The 1999 Major League Baseball postseason was the playoff tournament of Major League Baseball for the 1999 season. The winners of the League Division Series would move on to the League Championship Series to determine the pennant winners that face each other in the World Series. 

In the American League, the New York Yankees and Cleveland Indians returned to the postseason for the fifth straight time, and the Boston Red Sox and Texas Rangers returned for the second year in a row. 

In the National League, the Atlanta Braves made their eighth straight postseason appearance, the Houston Astros made their third straight appearance, the New York Mets made their first appearance since 1988, and the Arizona Diamondbacks made their postseason debut two years into their existence.

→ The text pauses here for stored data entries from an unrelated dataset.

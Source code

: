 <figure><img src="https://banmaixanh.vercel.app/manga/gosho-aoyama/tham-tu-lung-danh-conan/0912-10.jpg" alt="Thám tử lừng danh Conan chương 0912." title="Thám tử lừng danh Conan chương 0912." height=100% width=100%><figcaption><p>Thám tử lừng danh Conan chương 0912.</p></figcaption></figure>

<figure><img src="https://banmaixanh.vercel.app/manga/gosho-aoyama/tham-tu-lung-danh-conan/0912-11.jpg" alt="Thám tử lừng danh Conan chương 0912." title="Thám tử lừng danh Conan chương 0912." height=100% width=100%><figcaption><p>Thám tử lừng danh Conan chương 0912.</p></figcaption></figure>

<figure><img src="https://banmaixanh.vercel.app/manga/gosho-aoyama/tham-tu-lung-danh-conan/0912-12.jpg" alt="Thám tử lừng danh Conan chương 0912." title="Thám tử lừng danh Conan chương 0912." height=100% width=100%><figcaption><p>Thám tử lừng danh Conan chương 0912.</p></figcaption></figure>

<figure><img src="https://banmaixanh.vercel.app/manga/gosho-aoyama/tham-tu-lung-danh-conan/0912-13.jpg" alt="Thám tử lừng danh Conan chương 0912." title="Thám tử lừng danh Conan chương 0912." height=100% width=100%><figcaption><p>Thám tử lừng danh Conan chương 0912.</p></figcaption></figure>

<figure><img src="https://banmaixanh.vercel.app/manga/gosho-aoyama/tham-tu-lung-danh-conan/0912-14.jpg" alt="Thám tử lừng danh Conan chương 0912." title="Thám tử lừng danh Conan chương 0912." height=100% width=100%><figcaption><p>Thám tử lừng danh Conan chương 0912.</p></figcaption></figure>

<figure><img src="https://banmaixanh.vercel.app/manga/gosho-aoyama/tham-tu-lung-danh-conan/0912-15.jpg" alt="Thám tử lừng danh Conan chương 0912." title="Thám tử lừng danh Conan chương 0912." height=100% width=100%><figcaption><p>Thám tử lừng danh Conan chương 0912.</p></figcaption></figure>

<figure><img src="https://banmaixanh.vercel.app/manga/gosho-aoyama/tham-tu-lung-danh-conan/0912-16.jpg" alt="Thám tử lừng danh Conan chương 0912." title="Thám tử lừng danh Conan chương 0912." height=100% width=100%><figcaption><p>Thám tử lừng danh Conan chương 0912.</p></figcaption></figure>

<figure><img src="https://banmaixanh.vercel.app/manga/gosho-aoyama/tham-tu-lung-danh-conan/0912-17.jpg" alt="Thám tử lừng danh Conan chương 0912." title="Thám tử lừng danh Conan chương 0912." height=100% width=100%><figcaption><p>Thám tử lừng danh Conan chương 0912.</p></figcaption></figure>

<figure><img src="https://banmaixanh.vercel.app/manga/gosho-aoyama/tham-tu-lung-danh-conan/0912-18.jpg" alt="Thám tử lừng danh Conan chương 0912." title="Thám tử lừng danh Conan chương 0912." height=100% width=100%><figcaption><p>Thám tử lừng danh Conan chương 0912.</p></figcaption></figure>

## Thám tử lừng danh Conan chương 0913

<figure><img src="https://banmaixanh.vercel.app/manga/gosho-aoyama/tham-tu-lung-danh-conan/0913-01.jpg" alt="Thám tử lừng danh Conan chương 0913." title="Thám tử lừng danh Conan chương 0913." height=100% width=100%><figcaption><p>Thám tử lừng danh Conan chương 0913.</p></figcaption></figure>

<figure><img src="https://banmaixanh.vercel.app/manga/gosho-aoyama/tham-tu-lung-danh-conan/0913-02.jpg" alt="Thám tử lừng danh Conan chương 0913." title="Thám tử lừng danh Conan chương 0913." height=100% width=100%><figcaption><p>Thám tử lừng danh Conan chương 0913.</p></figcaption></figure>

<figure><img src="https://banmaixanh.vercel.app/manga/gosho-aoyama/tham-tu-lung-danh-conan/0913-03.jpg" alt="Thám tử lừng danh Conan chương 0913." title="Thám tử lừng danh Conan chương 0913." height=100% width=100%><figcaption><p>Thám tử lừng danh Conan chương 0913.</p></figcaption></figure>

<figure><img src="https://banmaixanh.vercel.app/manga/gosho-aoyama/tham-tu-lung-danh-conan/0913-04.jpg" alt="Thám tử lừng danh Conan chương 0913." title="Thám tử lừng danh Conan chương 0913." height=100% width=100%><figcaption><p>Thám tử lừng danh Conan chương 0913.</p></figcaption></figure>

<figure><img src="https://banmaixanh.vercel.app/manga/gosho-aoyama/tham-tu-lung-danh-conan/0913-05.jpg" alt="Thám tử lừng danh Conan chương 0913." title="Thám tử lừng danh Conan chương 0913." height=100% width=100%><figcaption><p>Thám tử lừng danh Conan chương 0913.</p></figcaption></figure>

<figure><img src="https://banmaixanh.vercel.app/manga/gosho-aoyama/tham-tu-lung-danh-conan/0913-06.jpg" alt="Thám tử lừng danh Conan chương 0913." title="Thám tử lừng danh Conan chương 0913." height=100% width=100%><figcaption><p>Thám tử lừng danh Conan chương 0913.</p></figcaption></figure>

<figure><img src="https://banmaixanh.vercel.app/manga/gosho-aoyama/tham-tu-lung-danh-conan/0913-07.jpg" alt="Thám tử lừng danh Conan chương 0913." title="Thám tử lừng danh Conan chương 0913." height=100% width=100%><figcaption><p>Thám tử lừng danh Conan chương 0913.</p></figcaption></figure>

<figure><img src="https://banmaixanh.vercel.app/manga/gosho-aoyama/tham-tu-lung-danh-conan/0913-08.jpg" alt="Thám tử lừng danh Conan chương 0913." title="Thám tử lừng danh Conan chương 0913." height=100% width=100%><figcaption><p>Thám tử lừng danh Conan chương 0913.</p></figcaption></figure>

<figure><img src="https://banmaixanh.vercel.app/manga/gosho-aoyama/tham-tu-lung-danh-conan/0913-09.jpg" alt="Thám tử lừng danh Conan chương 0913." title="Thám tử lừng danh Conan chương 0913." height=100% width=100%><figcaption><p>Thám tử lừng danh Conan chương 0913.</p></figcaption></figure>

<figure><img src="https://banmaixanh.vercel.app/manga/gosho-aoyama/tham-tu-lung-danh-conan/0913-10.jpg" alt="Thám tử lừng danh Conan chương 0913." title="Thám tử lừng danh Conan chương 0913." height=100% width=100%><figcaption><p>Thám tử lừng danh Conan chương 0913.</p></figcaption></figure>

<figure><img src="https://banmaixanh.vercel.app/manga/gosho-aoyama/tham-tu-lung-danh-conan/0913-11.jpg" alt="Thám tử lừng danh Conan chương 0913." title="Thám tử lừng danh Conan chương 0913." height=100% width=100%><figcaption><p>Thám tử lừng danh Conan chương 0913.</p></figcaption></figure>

The postseason began on October 5, 1999, and ended on October 27, 1999, with the Yankees sweeping the Braves in the 1999 World Series. It was the Yankees' 25th title, which made the Yankees the team with the most championship wins in North American sports, surpassing the Montreal Canadiens who won 24.

Playoff seeds
The following teams qualified for the postseason:

American League
 New York Yankees - 98–64, Clinched AL East
 Cleveland Indians - 97–65, Clinched AL Central
 Texas Rangers - 95–67, Clinched AL West
 Boston Red Sox - 94–68, Clinched Wild Card

National League
 Atlanta Braves - 103–59, Clinched NL East
 Arizona Diamondbacks - 100–62, Clinched NL West
 Houston Astros - 97–65, Clinched NL Central
 New York Mets - 97–66, Clinched Wild Card

Playoff bracket

Note: Two teams in the same division could not meet in the division series.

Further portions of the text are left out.